Problem: Give the lines below again exactly, starting with the line that holds "Top-Down Flux Calculation Library" and going on through the line that holds "If you want".

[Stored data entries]
━━━━━━━━━━

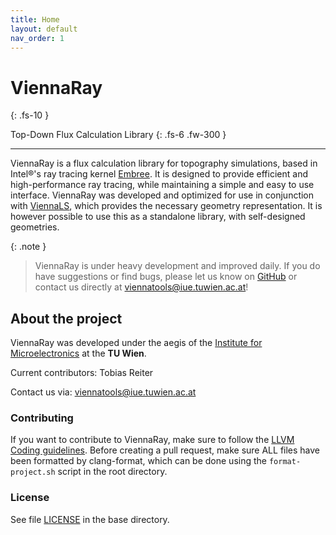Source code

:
 ```yaml
---
title: Home
layout: default
nav_order: 1
---
```


# ViennaRay
{: .fs-10 }

Top-Down Flux Calculation Library
{: .fs-6 .fw-300 }

---

ViennaRay is a flux calculation library for topography simulations, based in Intel®'s ray tracing kernel [Embree](https://www.embree.org/). It is designed to provide efficient and high-performance ray tracing, while maintaining a simple and easy to use interface. ViennaRay was developed and optimized for use in conjunction with [ViennaLS](https://github.com/ViennaTools/ViennaLS), which provides the necessary geometry representation. It is however possible to use this as a standalone library, with self-designed geometries.

{: .note }
> ViennaRay is under heavy development and improved daily. If you do have suggestions or find bugs, please let us know on [GitHub][ViennaRay issues] or contact us directly at [viennatools@iue.tuwien.ac.at](mailto:viennatools@iue.tuwien.ac.at)!

## About the project

ViennaRay was developed under the aegis of the [Institute for Microelectronics](http://www.iue.tuwien.ac.at/) at the __TU Wien__.

Current contributors: Tobias Reiter

Contact us via: [viennatools@iue.tuwien.ac.at](mailto:viennatools@iue.tuwien.ac.at)

### Contributing

If you want to contribute to ViennaRay, make sure to follow the [LLVM Coding guidelines](https://llvm.org/docs/CodingStandards.html). Before creating a pull request, make sure ALL files have been formatted by clang-format, which can be done using the `format-project.sh` script in the root directory.

### License 

See file [LICENSE](https://github.com/ViennaTools/ViennaRay/blob/master/LICENSE) in the base directory.

[ViennaRay repo]: https://github.com/ViennaTools/ViennaRay
[ViennaRay issues]: https://github.com/ViennaTools/ViennaRay/issues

━━━━━━━━━━

Solution for this exercise:
Top-Down Flux Calculation Library
{: .fs-6 .fw-300 }

---

ViennaRay is a flux calculation library for topography simulations, based in Intel®'s ray tracing kernel [Embree](https://www.embree.org/). It is designed to provide efficient and high-performance ray tracing, while maintaining a simple and easy to use interface. ViennaRay was developed and optimized for use in conjunction with [ViennaLS](https://github.com/ViennaTools/ViennaLS), which provides the necessary geometry representation. It is however possible to use this as a standalone library, with self-designed geometries.

{: .note }
> ViennaRay is under heavy development and improved daily. If you do have suggestions or find bugs, please let us know on [GitHub][ViennaRay issues] or contact us directly at [viennatools@iue.tuwien.ac.at](mailto:viennatools@iue.tuwien.ac.at)!

## About the project

ViennaRay was developed under the aegis of the [Institute for Microelectronics](http://www.iue.tuwien.ac.at/) at the __TU Wien__.

Current contributors: Tobias Reiter

Contact us via: [viennatools@iue.tuwien.ac.at](mailto:viennatools@iue.tuwien.ac.at)

### Contributing

If you want to contribute to ViennaRay, make sure to follow the [LLVM Coding guidelines](https://llvm.org/docs/CodingStandards.html). Before creating a pull request, make sure ALL files have been formatted by clang-format, which can be done using the `format-project.sh` script in the root directory.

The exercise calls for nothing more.